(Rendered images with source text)
++++++++++++++++++++

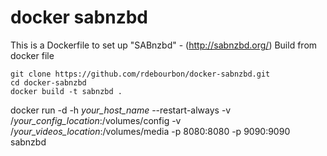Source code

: # docker sabnzbd
This is a Dockerfile to set up "SABnzbd" - (http://sabnzbd.org/)
Build from docker file
```
git clone https://github.com/rdebourbon/docker-sabnzbd.git
cd docker-sabnzbd
docker build -t sabnzbd .
```
docker run -d -h *your_host_name* --restart-always -v /*your_config_location*:/volumes/config -v /*your_videos_location*:/volumes/media -p 8080:8080 -p 9090:9090 sabnzbd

++++++++++++++++++++

What you will do
Once a line of the records is found to contain "sabnzbd", copy it out.

Problem solution
: # docker sabnzbd
This is a Dockerfile to set up "SABnzbd" - (http://sabnzbd.org/)
git clone https://github.com/rdebourbon/docker-sabnzbd.git
cd docker-sabnzbd
docker build -t sabnzbd .
docker run -d -h *your_host_name* --restart-always -v /*your_config_location*:/volumes/config -v /*your_videos_location*:/volumes/media -p 8080:8080 -p 9090:9090 sabnzbd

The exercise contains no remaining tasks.